Reliability of study endpoint adjudication in a pragmatic trial on brain arteriovenous malformations

Of all scientific concepts, reliability or repeatability is the most fundamental. In colloquial terms, reliability is best understood as trust. We are more likely to trust the doctor who, when asked the same question twice (“What is the cause of my problem?”) provides the same answer both times. An instrument or a test should provide the same result when the same object is measured repeatedly. Similarly, a diagnosis made on an imaging study should be repeatable when examined by various specialists on various occasions. It may be because it is so fundamental that reliability is more frequently assumed than tested [1], or because when tested, reliability is often disappointingly low [2], [3].

The results of a clinical trial are given in terms of primary and secondary outcomes that are obtained for each patient. In large trials supported by industry, the adjudication of a clinical outcome or event is typically devolved to an independent, central clinical event or clinical endpoint review committee [4], [5]. Despite standardized definitions and reviews by experts, discrepancies between various judgements can occur, but they are resolved by consensus, hiding the variability and uncertainty behind the final data [5]. Yet, such variability should rather be studied. First, variability should be considered in the interpretation of trial results. Second, in any given field, reliability studies allow the selection or the development of more reliable instruments, in this particular case, more reliable clinical endpoints. This may be particularly important for pragmatic randomized controlled trials (RCTs) integrated into routine clinical practice such as care trials [6]. We sought to determine the reliability of the adjudication of study endpoints when the case report forms (CRFs) of a pragmatic trial were examined.

The Treatment of Brain AVMs Study (TOBAS) is a care trial that includes two RCTs and several prospective registries, including an observation registry. Patients typically follow a non-invasive imaging surveillance plan, along with routine clinical visits or phone calls to determine whether the patient has reached any of the multiple study endpoints, which includes their functional status (modified Rankin scale score) and whether they have experienced any untoward events, including but not limited to rupture or re-rupture of the AVM.

At the end of a trial, when it comes time to evaluate the case report data to determine whether or not a patient has reached a study endpoint, reliability is crucially important. Case report forms are typically filled by research personnel, often rotating, who may have superficial understanding of an uncommon disease such as brain AVMs. Certain endpoints, by their very nature, are more reliable than others: there is usually no debate about whether a patient has died or not. However, a slightly different outcome, such as disease or treatment-related death, leaves room for subjectivity and variations in adjudication. The 7-category mRS scale is a validated tool to assess functional outcome after stroke [7]. In a study with long follow-up, the mRS can be recorded multiple times, and evaluations can be performed by a variety of personnel involved in their care, which can lead to variability in assigned score at various times. Given multiple data entries, how reliable is the endpoint of an increase in mRS of +1 at any time?
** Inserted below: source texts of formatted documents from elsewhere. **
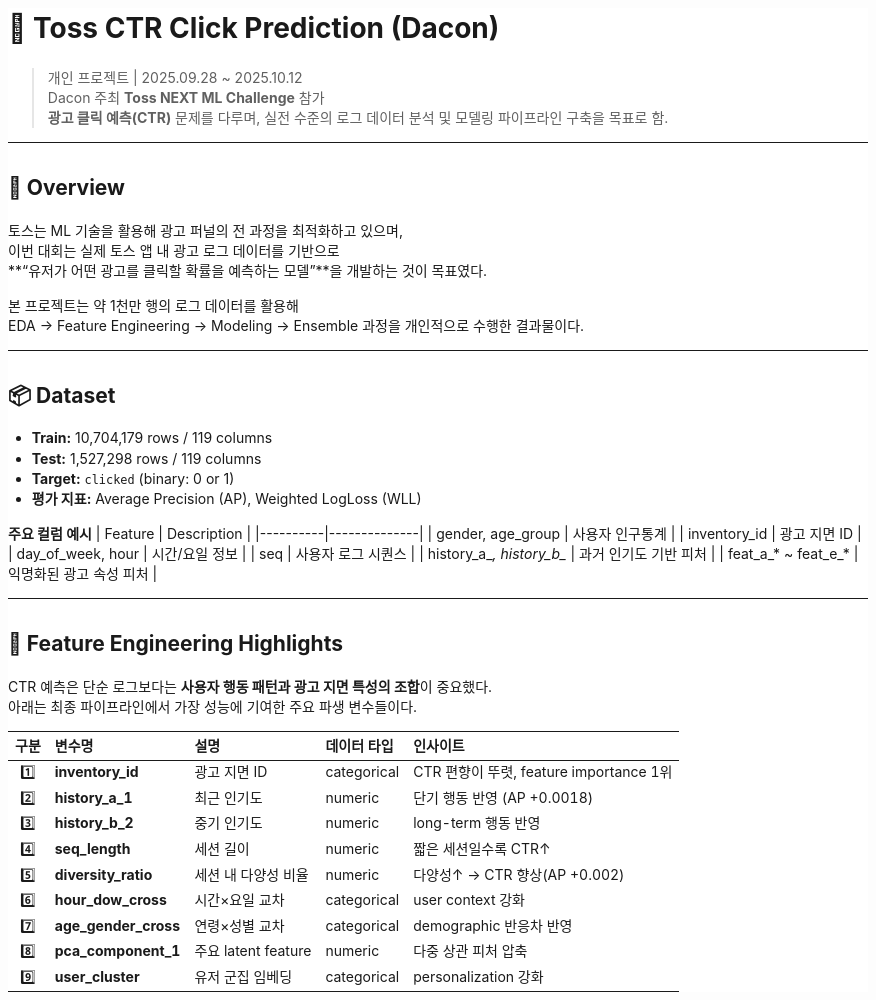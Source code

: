 # 🧠 Toss CTR Click Prediction (Dacon)

> 개인 프로젝트 | 2025.09.28 ~ 2025.10.12  
> Dacon 주최 **Toss NEXT ML Challenge** 참가  
> **광고 클릭 예측(CTR)** 문제를 다루며, 실전 수준의 로그 데이터 분석 및 모델링 파이프라인 구축을 목표로 함.

---

## 🏁 Overview
토스는 ML 기술을 활용해 광고 퍼널의 전 과정을 최적화하고 있으며,  
이번 대회는 실제 토스 앱 내 광고 로그 데이터를 기반으로  
**“유저가 어떤 광고를 클릭할 확률을 예측하는 모델”**을 개발하는 것이 목표였다.  

본 프로젝트는 약 1천만 행의 로그 데이터를 활용해  
EDA → Feature Engineering → Modeling → Ensemble 과정을 개인적으로 수행한 결과물이다.

---

## 📦 Dataset
- **Train:** 10,704,179 rows / 119 columns  
- **Test:** 1,527,298 rows / 119 columns  
- **Target:** `clicked` (binary: 0 or 1)  
- **평가 지표:** Average Precision (AP), Weighted LogLoss (WLL)

**주요 컬럼 예시**
| Feature | Description |
|----------|--------------|
| gender, age_group | 사용자 인구통계 |
| inventory_id | 광고 지면 ID |
| day_of_week, hour | 시간/요일 정보 |
| seq | 사용자 로그 시퀀스 |
| history_a_*, history_b_* | 과거 인기도 기반 피처 |
| feat_a_* ~ feat_e_* | 익명화된 광고 속성 피처 |

---

## 🧩 Feature Engineering Highlights

CTR 예측은 단순 로그보다는 **사용자 행동 패턴과 광고 지면 특성의 조합**이 중요했다.  
아래는 최종 파이프라인에서 가장 성능에 기여한 주요 파생 변수들이다.

| 구분 | 변수명 | 설명 | 데이터 타입 | 인사이트 |
|:--:|:--|:--|:--|:--|
| 1️⃣ | **inventory_id** | 광고 지면 ID | categorical | CTR 편향이 뚜렷, feature importance 1위 |
| 2️⃣ | **history_a_1** | 최근 인기도 | numeric | 단기 행동 반영 (AP +0.0018) |
| 3️⃣ | **history_b_2** | 중기 인기도 | numeric | long-term 행동 반영 |
| 4️⃣ | **seq_length** | 세션 길이 | numeric | 짧은 세션일수록 CTR↑ |
| 5️⃣ | **diversity_ratio** | 세션 내 다양성 비율 | numeric | 다양성↑ → CTR 향상(AP +0.002) |
| 6️⃣ | **hour_dow_cross** | 시간×요일 교차 | categorical | user context 강화 |
| 7️⃣ | **age_gender_cross** | 연령×성별 교차 | categorical | demographic 반응차 반영 |
| 8️⃣ | **pca_component_1** | 주요 latent feature | numeric | 다중 상관 피처 압축 |
| 9️⃣ | **user_cluster** | 유저 군집 임베딩 | categorical | personalization 강화 |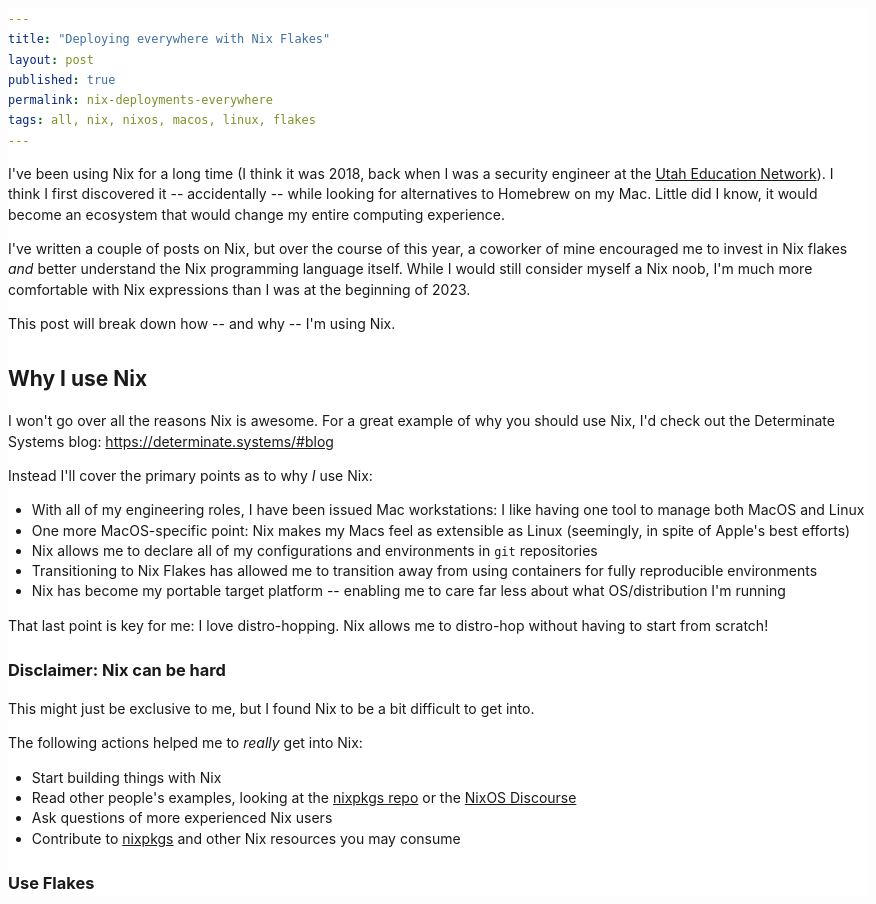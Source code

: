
 ```yaml
---
title: "Deploying everywhere with Nix Flakes"
layout: post
published: true
permalink: nix-deployments-everywhere
tags: all, nix, nixos, macos, linux, flakes
---
```


I've been using Nix for a long time (I think it was 2018, back when I was a security engineer at the [Utah Education Network](https://www.uen.org/)). I think I first discovered it -- accidentally -- while looking for alternatives to Homebrew on my Mac. Little did I know, it would become an ecosystem that would change my entire computing experience.

I've written a couple of posts on Nix, but over the course of this year, a coworker of mine encouraged me to invest in Nix flakes _and_ better understand the Nix programming language itself. While I would still consider myself a Nix noob, I'm much more comfortable with Nix expressions than I was at the beginning of 2023.

This post will break down how -- and why -- I'm using Nix.

## Why I use Nix

I won't go over all the reasons Nix is awesome. For a great example of why you should use Nix, I'd check out the Determinate Systems blog: <https://determinate.systems/#blog>

Instead I'll cover the primary points as to why _I_ use Nix: 
- With all of my engineering roles, I have been issued Mac workstations: I like having one tool to manage both MacOS and Linux
- One more MacOS-specific point: Nix makes my Macs feel as extensible as Linux (seemingly, in spite of Apple's best efforts)
- Nix allows me to declare all of my configurations and environments in `git` repositories
- Transitioning to Nix Flakes has allowed me to transition away from using containers for fully reproducible environments
- Nix has become my portable target platform -- enabling me to care far less about what OS/distribution I'm running

That last point is key for me: I love distro-hopping. Nix allows me to distro-hop without having to start from scratch!

### Disclaimer: Nix can be hard

This might just be exclusive to me, but I found Nix to be a bit difficult to get into.

The following actions helped me to _really_ get into Nix:
- Start building things with Nix
- Read other people's examples, looking at the [nixpkgs repo](https://github.com/nixos/nixpkgs) or the [NixOS Discourse](https://discourse.nixos.org/)
- Ask questions of more experienced Nix users
- Contribute to [nixpkgs](https://github.com/nixos/nixpkgs) and other Nix resources you may consume

### Use Flakes
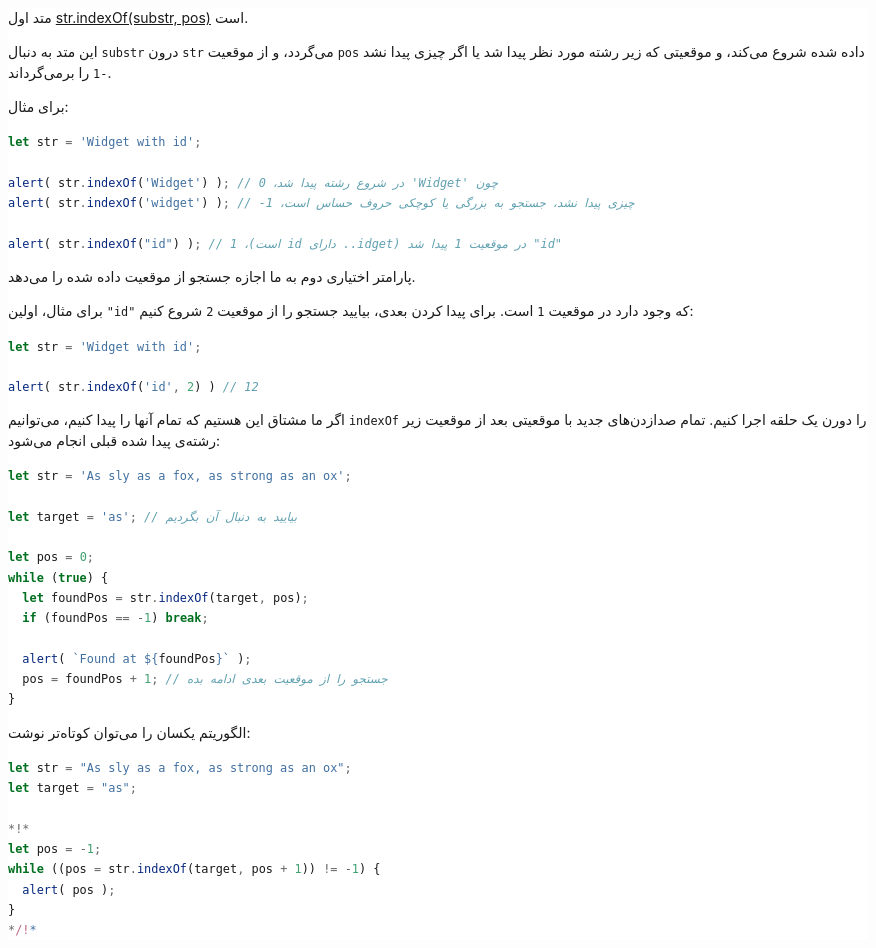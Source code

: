 متد اول [str.indexOf(substr, pos)](mdn:js/String/indexOf) است.

این متد به دنبال `substr` درون `str` می‌گردد، و از موقعیت `pos` داده شده شروع می‌کند، و موقعیتی که زیر رشته مورد نظر پیدا شد یا اگر چیزی پیدا نشد `-1` را برمی‌گرداند.

برای مثال:

```js run
let str = 'Widget with id';

alert( str.indexOf('Widget') ); // 0 ،در شروع رشته پیدا شد 'Widget' چون
alert( str.indexOf('widget') ); // -1 ،چیزی پیدا نشد، جستجو به بزرگی یا کوچکی حروف حساس است

alert( str.indexOf("id") ); // 1 ،(است id دارای ..idget) در موقعیت 1 پیدا شد "id"
```

پارامتر اختیاری دوم به ما اجازه جستجو از موقعیت داده شده را می‌دهد.

برای مثال، اولین `"id"` که وجود دارد در موقعیت `1` است. برای پیدا کردن بعدی، بیایید جستجو را از موقعیت `2` شروع کنیم:

```js run
let str = 'Widget with id';

alert( str.indexOf('id', 2) ) // 12
```

اگر ما مشتاق این هستیم که تمام آنها را پیدا کنیم، می‌توانیم `indexOf` را دورن یک حلقه اجرا کنیم. تمام صدازدن‌های جدید با موقعیتی بعد از موقعیت زیر رشته‌ی پیدا شده قبلی انجام می‌شود:

```js run
let str = 'As sly as a fox, as strong as an ox';

let target = 'as'; // بیایید به دنبال آن بگردیم

let pos = 0;
while (true) {
  let foundPos = str.indexOf(target, pos);
  if (foundPos == -1) break;

  alert( `Found at ${foundPos}` );
  pos = foundPos + 1; // جستجو را از موقعیت بعدی ادامه بده
}
```

الگوریتم یکسان را می‌توان کوتاه‌تر نوشت:

```js run
let str = "As sly as a fox, as strong as an ox";
let target = "as";

*!*
let pos = -1;
while ((pos = str.indexOf(target, pos + 1)) != -1) {
  alert( pos );
}
*/!*
```
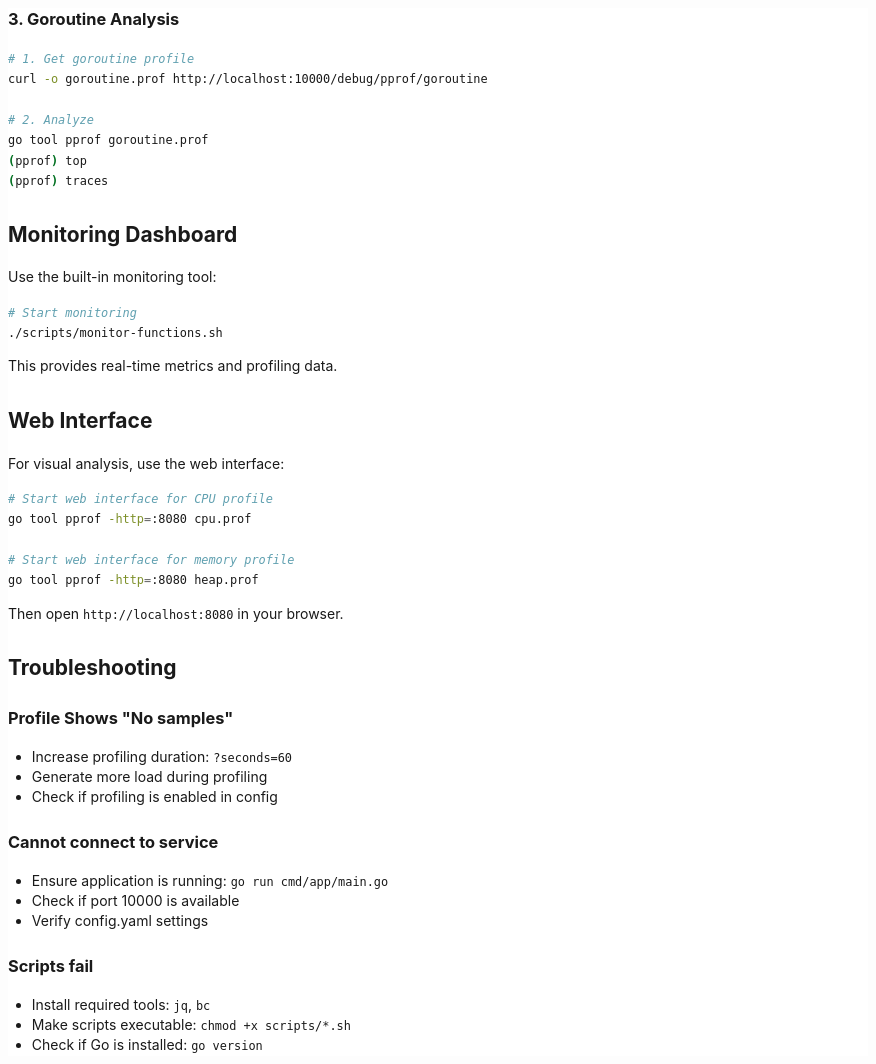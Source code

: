 ### 3. Goroutine Analysis
```bash
# 1. Get goroutine profile
curl -o goroutine.prof http://localhost:10000/debug/pprof/goroutine

# 2. Analyze
go tool pprof goroutine.prof
(pprof) top
(pprof) traces
```

## Monitoring Dashboard

Use the built-in monitoring tool:

```bash
# Start monitoring
./scripts/monitor-functions.sh
```

This provides real-time metrics and profiling data.

## Web Interface

For visual analysis, use the web interface:

```bash
# Start web interface for CPU profile
go tool pprof -http=:8080 cpu.prof

# Start web interface for memory profile
go tool pprof -http=:8080 heap.prof
```

Then open `http://localhost:8080` in your browser.

## Troubleshooting

### Profile Shows "No samples"
- Increase profiling duration: `?seconds=60`
- Generate more load during profiling
- Check if profiling is enabled in config

### Cannot connect to service
- Ensure application is running: `go run cmd/app/main.go`
- Check if port 10000 is available
- Verify config.yaml settings

### Scripts fail
- Install required tools: `jq`, `bc`
- Make scripts executable: `chmod +x scripts/*.sh`
- Check if Go is installed: `go version`
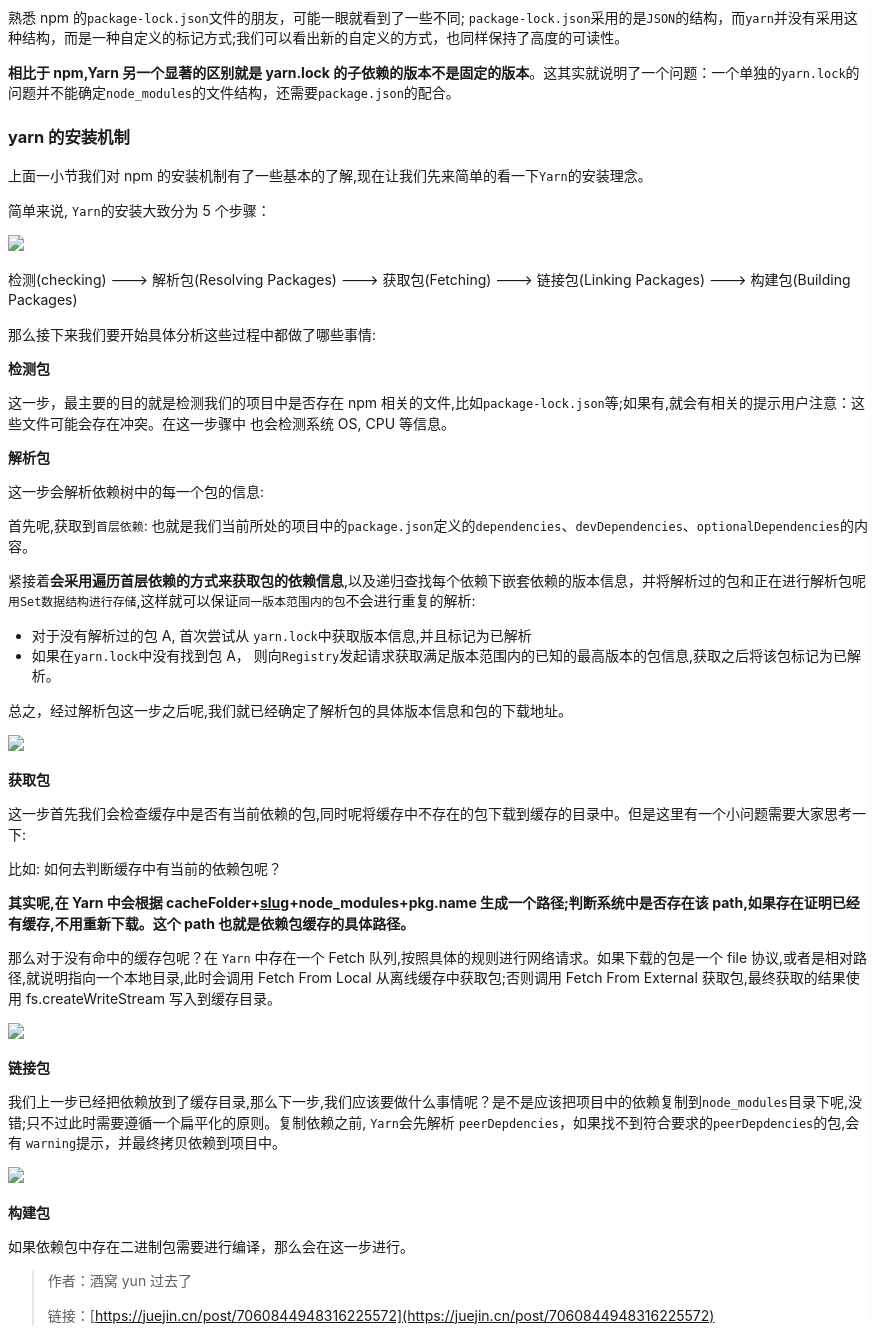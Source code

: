 熟悉 npm 的`package-lock.json`文件的朋友，可能一眼就看到了一些不同; `package-lock.json`采用的是`JSON`的结构，而`yarn`并没有采用这种结构，而是一种自定义的标记方式;我们可以看出新的自定义的方式，也同样保持了高度的可读性。

**相比于 npm,Yarn 另一个显著的区别就是 yarn.lock 的子依赖的版本不是固定的版本**。这其实就说明了一个问题：一个单独的`yarn.lock`的问题并不能确定`node_modules`的文件结构，还需要`package.json`的配合。

### yarn 的安装机制

上面一小节我们对 npm 的安装机制有了一些基本的了解,现在让我们先来简单的看一下`Yarn`的安装理念。

简单来说, `Yarn`的安装大致分为 5 个步骤：

![](https://ae01.alicdn.com/kf/H6a301654aeb54b1ebe0d58ceed2280a28.png)

检测(checking) ---> 解析包(Resolving Packages) ---> 获取包(Fetching) ---> 链接包(Linking Packages) ---> 构建包(Building Packages)

那么接下来我们要开始具体分析这些过程中都做了哪些事情:

**检测包**

这一步，最主要的目的就是检测我们的项目中是否存在 npm 相关的文件,比如`package-lock.json`等;如果有,就会有相关的提示用户注意：这些文件可能会存在冲突。在这一步骤中 也会检测系统 OS, CPU 等信息。

**解析包**

这一步会解析依赖树中的每一个包的信息:

首先呢,获取到`首层依赖`: 也就是我们当前所处的项目中的`package.json`定义的`dependencies`、`devDependencies`、`optionalDependencies`的内容。

紧接着**会采用遍历首层依赖的方式来获取包的依赖信息**,以及递归查找每个依赖下嵌套依赖的版本信息，并将解析过的包和正在进行解析包呢`用Set数据结构进行存储`,这样就可以保证`同一版本范围内的包`不会进行重复的解析:

- 对于没有解析过的包 A, 首次尝试从 `yarn.lock`中获取版本信息,并且标记为已解析
- 如果在`yarn.lock`中没有找到包 A， 则向`Registry`发起请求获取满足版本范围内的已知的最高版本的包信息,获取之后将该包标记为已解析。

总之，经过解析包这一步之后呢,我们就已经确定了解析包的具体版本信息和包的下载地址。

![](https://ae03.alicdn.com/kf/Heea67a28e5cb49aa91e2e7aa4adc0f501.png)

**获取包**

这一步首先我们会检查缓存中是否有当前依赖的包,同时呢将缓存中不存在的包下载到缓存的目录中。但是这里有一个小问题需要大家思考一下:

比如: 如何去判断缓存中有当前的依赖包呢？

**其实呢,在 Yarn 中会根据 cacheFolder+[slug](https://link.juejin.cn?target=https%3A%2F%2Fgithub.com%2FTrott%2Fslug "https://github.com/Trott/slug")+node_modules+pkg.name 生成一个路径;判断系统中是否存在该 path,如果存在证明已经有缓存,不用重新下载。这个 path 也就是依赖包缓存的具体路径。**

那么对于没有命中的缓存包呢？在 `Yarn` 中存在一个 Fetch 队列,按照具体的规则进行网络请求。如果下载的包是一个 file 协议,或者是相对路径,就说明指向一个本地目录,此时会调用 Fetch From Local 从离线缓存中获取包;否则调用 Fetch From External 获取包,最终获取的结果使用 fs.createWriteStream 写入到缓存目录。

![](https://ae03.alicdn.com/kf/H68e74a66cd20480b8cf42ef5a5b55c5fD.png)

**链接包**

我们上一步已经把依赖放到了缓存目录,那么下一步,我们应该要做什么事情呢？是不是应该把项目中的依赖复制到`node_modules`目录下呢,没错;只不过此时需要遵循一个扁平化的原则。复制依赖之前, `Yarn`会先解析 `peerDepdencies`，如果找不到符合要求的`peerDepdencies`的包,会有 `warning`提示，并最终拷贝依赖到项目中。

![](https://ae01.alicdn.com/kf/H6aae377c6c0340eab0b429874dfafd25p.png)

**构建包**

如果依赖包中存在二进制包需要进行编译，那么会在这一步进行。

> 作者：酒窝 yun 过去了
>
> 链接：[https://juejin.cn/post/7060844948316225572](https://juejin.cn/post/7060844948316225572)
Other endpoints, such as intracranial hemorrhage, are actually surrogate outcomes for what we care most about: the risk of disability or death from AVM hemorrhage. But what is a hemorrhage? A massive hemorrhage from an AVM is unlikely to be missed. However, small intraventricular hemorrhages in a Spetzler-Martin Grade 5 AVM may be recorded on a different electronic form and only when imaging is performed, and an incidental finding of hemosiderin on MRI may be variably interpreted. Finally, the qualification of “serious” of an adverse event, and its relationship with the AVM or its treatment are also subject to interpretation.

We have recently reviewed the progress of the TOBAS study, including the observation registry [8], [9], [10]. Discrepancies in the process of endpoint determination by 2 members of the adjudication committee were noted and resolved by a consensus session to report results. Because the trial includes a 10-year follow-up period, analyses will likely be repeated in the future, if only to provide interim data to the data safety and monitoring committee at regular intervals. Therefore, we sought to better understand the reliability of the interpretation of the TOBAS endpoint data.